# Provided information:
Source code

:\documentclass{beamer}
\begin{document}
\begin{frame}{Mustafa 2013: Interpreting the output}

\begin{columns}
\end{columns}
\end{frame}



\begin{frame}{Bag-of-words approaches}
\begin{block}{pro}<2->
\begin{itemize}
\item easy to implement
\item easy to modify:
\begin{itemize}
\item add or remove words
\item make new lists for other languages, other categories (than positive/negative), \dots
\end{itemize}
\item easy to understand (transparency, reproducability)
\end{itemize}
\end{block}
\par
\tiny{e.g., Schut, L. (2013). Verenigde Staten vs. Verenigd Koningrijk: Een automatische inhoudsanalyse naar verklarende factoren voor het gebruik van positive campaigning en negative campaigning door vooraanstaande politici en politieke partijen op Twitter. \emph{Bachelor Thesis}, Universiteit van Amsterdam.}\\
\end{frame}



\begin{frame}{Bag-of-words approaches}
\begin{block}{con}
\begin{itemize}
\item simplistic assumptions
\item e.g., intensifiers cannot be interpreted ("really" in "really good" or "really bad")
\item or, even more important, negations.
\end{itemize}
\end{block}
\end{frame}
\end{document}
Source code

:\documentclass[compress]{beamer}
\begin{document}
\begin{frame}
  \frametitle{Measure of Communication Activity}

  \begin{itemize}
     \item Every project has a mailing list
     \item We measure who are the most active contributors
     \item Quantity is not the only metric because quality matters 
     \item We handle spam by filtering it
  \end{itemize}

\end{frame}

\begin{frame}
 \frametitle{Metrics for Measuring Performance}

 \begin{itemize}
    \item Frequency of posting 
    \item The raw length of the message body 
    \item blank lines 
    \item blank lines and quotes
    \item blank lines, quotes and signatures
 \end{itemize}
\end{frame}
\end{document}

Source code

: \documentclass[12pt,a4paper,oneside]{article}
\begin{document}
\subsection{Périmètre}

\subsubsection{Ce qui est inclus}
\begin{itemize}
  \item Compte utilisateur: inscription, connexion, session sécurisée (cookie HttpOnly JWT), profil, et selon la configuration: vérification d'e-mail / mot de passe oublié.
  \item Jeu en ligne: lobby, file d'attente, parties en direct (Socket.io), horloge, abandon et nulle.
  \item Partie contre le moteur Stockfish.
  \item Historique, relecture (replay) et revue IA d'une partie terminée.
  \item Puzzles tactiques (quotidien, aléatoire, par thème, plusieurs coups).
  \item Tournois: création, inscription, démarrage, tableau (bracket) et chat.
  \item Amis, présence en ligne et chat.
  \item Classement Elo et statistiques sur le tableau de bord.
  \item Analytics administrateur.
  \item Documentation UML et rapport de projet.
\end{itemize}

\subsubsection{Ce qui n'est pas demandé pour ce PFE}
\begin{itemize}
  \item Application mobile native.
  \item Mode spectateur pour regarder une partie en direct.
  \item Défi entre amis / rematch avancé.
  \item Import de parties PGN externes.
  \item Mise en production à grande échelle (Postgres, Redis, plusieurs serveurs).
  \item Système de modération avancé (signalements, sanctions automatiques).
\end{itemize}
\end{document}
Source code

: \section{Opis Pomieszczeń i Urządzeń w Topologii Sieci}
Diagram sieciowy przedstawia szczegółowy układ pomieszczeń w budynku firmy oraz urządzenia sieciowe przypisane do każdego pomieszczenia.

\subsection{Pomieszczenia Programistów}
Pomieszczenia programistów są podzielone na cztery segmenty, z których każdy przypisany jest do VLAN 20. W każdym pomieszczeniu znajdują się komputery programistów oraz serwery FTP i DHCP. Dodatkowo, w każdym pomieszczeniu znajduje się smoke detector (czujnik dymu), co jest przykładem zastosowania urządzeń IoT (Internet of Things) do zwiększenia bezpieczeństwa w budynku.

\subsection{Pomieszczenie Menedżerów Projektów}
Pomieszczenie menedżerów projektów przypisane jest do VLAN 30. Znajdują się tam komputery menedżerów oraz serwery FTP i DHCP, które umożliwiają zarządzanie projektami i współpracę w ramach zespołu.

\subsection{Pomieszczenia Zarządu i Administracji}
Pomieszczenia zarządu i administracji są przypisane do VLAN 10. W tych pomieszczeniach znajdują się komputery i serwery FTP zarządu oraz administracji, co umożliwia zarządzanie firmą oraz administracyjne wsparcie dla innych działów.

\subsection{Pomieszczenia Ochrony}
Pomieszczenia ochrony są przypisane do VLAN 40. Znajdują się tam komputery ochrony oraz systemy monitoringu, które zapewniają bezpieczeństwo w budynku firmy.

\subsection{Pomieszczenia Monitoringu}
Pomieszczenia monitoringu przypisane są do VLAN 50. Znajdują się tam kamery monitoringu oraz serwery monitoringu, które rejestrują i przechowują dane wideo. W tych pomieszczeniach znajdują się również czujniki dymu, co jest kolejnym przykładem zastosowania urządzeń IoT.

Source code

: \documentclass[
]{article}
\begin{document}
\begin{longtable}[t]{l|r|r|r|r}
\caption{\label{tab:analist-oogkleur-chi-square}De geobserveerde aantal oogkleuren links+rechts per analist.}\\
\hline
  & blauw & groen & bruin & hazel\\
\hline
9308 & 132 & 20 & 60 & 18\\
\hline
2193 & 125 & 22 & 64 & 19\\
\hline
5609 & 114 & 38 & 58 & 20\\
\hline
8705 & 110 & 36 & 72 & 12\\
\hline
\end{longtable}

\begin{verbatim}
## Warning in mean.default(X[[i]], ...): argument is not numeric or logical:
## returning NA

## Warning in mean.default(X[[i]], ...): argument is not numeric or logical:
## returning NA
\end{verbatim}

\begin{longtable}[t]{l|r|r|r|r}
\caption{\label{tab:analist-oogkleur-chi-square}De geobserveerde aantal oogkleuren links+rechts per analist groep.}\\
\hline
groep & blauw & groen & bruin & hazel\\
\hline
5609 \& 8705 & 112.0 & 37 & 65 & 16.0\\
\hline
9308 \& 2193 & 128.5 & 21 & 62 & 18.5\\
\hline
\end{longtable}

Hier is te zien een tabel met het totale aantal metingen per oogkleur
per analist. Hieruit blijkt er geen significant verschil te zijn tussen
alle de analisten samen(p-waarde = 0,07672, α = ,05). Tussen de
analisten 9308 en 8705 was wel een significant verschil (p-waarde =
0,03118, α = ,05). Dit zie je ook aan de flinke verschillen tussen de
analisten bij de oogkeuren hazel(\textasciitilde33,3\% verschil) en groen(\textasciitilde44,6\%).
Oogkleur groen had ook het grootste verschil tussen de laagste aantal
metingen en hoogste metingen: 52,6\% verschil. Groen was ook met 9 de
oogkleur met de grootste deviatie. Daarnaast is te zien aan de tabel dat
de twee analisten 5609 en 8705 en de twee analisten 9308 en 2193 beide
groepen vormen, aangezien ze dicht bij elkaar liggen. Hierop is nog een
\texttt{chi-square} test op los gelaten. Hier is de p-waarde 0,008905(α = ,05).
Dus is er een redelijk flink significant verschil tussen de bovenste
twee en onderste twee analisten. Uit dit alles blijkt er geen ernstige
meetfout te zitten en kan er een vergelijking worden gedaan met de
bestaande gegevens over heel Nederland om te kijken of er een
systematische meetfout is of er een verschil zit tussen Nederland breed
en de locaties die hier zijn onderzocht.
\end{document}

# Exercise details:
Once you have located every line with the word "plusieurs" in the material above, list those lines.

# Solution to this exercise:
  \item Puzzles tactiques (quotidien, aléatoire, par thème, plusieurs coups).
  \item Mise en production à grande échelle (Postgres, Redis, plusieurs serveurs).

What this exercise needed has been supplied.